[Collected data]
___

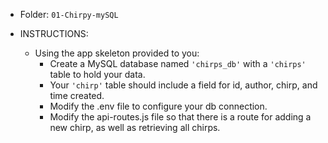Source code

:* Folder: `01-Chirpy-mySQL`

* INSTRUCTIONS:

  * Using the app skeleton provided to you:
    * Create a MySQL database named `'chirps_db'` with a `'chirps'` table to hold your data.
    * Your `'chirp'` table should include a field for id, author, chirp, and time created.
    * Modify the .env file to configure your db connection.
    * Modify the api-routes.js file so that there is a route for adding a new chirp, as well as retrieving all chirps.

___

— Task statement —
Write out only those lines of the entries that lie between the line containing "and time created." and the last line, inclusive, reproducing them exactly.

— Answer box —
    * Your `'chirp'` table should include a field for id, author, chirp, and time created.
    * Modify the .env file to configure your db connection.
    * Modify the api-routes.js file so that there is a route for adding a new chirp, as well as retrieving all chirps.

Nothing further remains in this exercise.